Task item.
Please give back each line of the listing, unchanged in every word.

++++

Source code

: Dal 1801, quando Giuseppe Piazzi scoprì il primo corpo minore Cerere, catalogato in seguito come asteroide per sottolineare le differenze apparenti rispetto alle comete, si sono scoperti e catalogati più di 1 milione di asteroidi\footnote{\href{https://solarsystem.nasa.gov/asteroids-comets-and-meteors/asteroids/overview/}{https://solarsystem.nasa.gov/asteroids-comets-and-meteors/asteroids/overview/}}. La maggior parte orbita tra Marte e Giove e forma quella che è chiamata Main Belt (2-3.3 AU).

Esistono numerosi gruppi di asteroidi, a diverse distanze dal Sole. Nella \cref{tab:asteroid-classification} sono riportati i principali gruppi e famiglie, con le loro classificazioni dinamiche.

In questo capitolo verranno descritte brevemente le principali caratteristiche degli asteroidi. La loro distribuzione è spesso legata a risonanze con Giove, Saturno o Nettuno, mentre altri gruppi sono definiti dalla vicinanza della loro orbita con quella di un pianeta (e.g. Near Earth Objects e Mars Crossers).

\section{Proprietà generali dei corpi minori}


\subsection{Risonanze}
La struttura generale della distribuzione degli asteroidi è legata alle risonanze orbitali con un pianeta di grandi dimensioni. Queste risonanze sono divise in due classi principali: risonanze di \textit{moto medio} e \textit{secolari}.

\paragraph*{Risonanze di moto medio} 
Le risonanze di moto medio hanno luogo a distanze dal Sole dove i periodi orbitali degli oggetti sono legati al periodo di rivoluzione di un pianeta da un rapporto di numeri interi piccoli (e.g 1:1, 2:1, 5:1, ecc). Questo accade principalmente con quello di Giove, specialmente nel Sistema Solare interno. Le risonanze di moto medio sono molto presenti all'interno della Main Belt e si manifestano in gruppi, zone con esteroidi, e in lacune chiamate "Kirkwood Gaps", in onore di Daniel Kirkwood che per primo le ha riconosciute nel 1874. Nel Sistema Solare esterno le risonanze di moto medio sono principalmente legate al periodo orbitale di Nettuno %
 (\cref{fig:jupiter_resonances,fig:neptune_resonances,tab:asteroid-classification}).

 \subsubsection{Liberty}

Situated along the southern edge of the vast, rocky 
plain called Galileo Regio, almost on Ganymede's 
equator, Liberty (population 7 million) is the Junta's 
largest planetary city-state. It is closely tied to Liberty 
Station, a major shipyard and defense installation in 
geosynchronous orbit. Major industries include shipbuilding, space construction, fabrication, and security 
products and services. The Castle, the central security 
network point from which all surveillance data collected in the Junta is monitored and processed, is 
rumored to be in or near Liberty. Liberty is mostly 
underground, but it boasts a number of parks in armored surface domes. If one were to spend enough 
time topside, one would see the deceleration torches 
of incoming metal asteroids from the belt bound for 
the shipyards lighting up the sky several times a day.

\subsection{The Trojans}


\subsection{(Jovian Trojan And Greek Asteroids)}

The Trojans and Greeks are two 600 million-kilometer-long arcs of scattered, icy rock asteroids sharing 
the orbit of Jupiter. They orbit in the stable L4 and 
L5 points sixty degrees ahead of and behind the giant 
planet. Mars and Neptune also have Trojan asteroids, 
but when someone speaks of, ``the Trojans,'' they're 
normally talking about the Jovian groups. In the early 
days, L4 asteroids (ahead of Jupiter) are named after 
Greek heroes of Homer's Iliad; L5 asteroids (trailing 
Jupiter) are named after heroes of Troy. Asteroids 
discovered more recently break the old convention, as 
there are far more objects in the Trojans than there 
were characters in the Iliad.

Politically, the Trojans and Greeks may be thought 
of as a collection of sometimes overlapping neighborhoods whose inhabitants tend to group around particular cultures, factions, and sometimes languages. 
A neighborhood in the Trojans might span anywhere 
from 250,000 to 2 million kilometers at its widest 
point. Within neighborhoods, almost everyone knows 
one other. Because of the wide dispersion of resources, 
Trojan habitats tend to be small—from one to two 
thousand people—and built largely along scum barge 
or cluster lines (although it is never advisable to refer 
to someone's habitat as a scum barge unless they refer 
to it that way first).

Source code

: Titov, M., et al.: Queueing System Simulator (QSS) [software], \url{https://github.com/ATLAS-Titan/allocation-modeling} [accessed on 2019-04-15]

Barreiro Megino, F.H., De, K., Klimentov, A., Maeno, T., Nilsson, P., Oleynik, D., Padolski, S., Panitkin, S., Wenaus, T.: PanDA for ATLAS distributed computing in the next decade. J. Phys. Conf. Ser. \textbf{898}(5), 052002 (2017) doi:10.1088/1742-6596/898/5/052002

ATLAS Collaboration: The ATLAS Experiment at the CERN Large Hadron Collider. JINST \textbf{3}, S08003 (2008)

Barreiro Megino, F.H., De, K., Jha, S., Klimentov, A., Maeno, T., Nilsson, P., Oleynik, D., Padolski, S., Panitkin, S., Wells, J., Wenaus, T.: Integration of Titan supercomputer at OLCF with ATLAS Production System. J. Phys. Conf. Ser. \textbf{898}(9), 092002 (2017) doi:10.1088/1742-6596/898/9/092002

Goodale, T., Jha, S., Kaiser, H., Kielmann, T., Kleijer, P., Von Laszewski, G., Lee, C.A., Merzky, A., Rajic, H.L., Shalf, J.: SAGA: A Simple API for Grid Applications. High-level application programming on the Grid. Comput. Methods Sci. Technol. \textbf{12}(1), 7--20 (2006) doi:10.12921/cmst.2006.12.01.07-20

++++

Answer box.
Source code

: Dal 1801, quando Giuseppe Piazzi scoprì il primo corpo minore Cerere, catalogato in seguito come asteroide per sottolineare le differenze apparenti rispetto alle comete, si sono scoperti e catalogati più di 1 milione di asteroidi\footnote{\href{https://solarsystem.nasa.gov/asteroids-comets-and-meteors/asteroids/overview/}{https://solarsystem.nasa.gov/asteroids-comets-and-meteors/asteroids/overview/}}. La maggior parte orbita tra Marte e Giove e forma quella che è chiamata Main Belt (2-3.3 AU).

Esistono numerosi gruppi di asteroidi, a diverse distanze dal Sole. Nella \cref{tab:asteroid-classification} sono riportati i principali gruppi e famiglie, con le loro classificazioni dinamiche.

In questo capitolo verranno descritte brevemente le principali caratteristiche degli asteroidi. La loro distribuzione è spesso legata a risonanze con Giove, Saturno o Nettuno, mentre altri gruppi sono definiti dalla vicinanza della loro orbita con quella di un pianeta (e.g. Near Earth Objects e Mars Crossers).

\section{Proprietà generali dei corpi minori}


\subsection{Risonanze}
La struttura generale della distribuzione degli asteroidi è legata alle risonanze orbitali con un pianeta di grandi dimensioni. Queste risonanze sono divise in due classi principali: risonanze di \textit{moto medio} e \textit{secolari}.

\paragraph*{Risonanze di moto medio} 
Le risonanze di moto medio hanno luogo a distanze dal Sole dove i periodi orbitali degli oggetti sono legati al periodo di rivoluzione di un pianeta da un rapporto di numeri interi piccoli (e.g 1:1, 2:1, 5:1, ecc). Questo accade principalmente con quello di Giove, specialmente nel Sistema Solare interno. Le risonanze di moto medio sono molto presenti all'interno della Main Belt e si manifestano in gruppi, zone con esteroidi, e in lacune chiamate "Kirkwood Gaps", in onore di Daniel Kirkwood che per primo le ha riconosciute nel 1874. Nel Sistema Solare esterno le risonanze di moto medio sono principalmente legate al periodo orbitale di Nettuno %
 (\cref{fig:jupiter_resonances,fig:neptune_resonances,tab:asteroid-classification}).

 \subsubsection{Liberty}

Situated along the southern edge of the vast, rocky 
plain called Galileo Regio, almost on Ganymede's 
equator, Liberty (population 7 million) is the Junta's 
largest planetary city-state. It is closely tied to Liberty 
Station, a major shipyard and defense installation in 
geosynchronous orbit. Major industries include shipbuilding, space construction, fabrication, and security 
products and services. The Castle, the central security 
network point from which all surveillance data collected in the Junta is monitored and processed, is 
rumored to be in or near Liberty. Liberty is mostly 
underground, but it boasts a number of parks in armored surface domes. If one were to spend enough 
time topside, one would see the deceleration torches 
of incoming metal asteroids from the belt bound for 
the shipyards lighting up the sky several times a day.

\subsection{The Trojans}


\subsection{(Jovian Trojan And Greek Asteroids)}

The Trojans and Greeks are two 600 million-kilometer-long arcs of scattered, icy rock asteroids sharing 
the orbit of Jupiter. They orbit in the stable L4 and 
L5 points sixty degrees ahead of and behind the giant 
planet. Mars and Neptune also have Trojan asteroids, 
but when someone speaks of, ``the Trojans,'' they're 
normally talking about the Jovian groups. In the early 
days, L4 asteroids (ahead of Jupiter) are named after 
Greek heroes of Homer's Iliad; L5 asteroids (trailing 
Jupiter) are named after heroes of Troy. Asteroids 
discovered more recently break the old convention, as 
there are far more objects in the Trojans than there 
were characters in the Iliad.

Politically, the Trojans and Greeks may be thought 
of as a collection of sometimes overlapping neighborhoods whose inhabitants tend to group around particular cultures, factions, and sometimes languages. 
A neighborhood in the Trojans might span anywhere 
from 250,000 to 2 million kilometers at its widest 
point. Within neighborhoods, almost everyone knows 
one other. Because of the wide dispersion of resources, 
Trojan habitats tend to be small—from one to two 
thousand people—and built largely along scum barge 
or cluster lines (although it is never advisable to refer 
to someone's habitat as a scum barge unless they refer 
to it that way first).

Source code

: Titov, M., et al.: Queueing System Simulator (QSS) [software], \url{https://github.com/ATLAS-Titan/allocation-modeling} [accessed on 2019-04-15]

Barreiro Megino, F.H., De, K., Klimentov, A., Maeno, T., Nilsson, P., Oleynik, D., Padolski, S., Panitkin, S., Wenaus, T.: PanDA for ATLAS distributed computing in the next decade. J. Phys. Conf. Ser. \textbf{898}(5), 052002 (2017) doi:10.1088/1742-6596/898/5/052002

ATLAS Collaboration: The ATLAS Experiment at the CERN Large Hadron Collider. JINST \textbf{3}, S08003 (2008)

Barreiro Megino, F.H., De, K., Jha, S., Klimentov, A., Maeno, T., Nilsson, P., Oleynik, D., Padolski, S., Panitkin, S., Wells, J., Wenaus, T.: Integration of Titan supercomputer at OLCF with ATLAS Production System. J. Phys. Conf. Ser. \textbf{898}(9), 092002 (2017) doi:10.1088/1742-6596/898/9/092002

Goodale, T., Jha, S., Kaiser, H., Kielmann, T., Kleijer, P., Von Laszewski, G., Lee, C.A., Merzky, A., Rajic, H.L., Shalf, J.: SAGA: A Simple API for Grid Applications. High-level application programming on the Grid. Comput. Methods Sci. Technol. \textbf{12}(1), 7--20 (2006) doi:10.12921/cmst.2006.12.01.07-20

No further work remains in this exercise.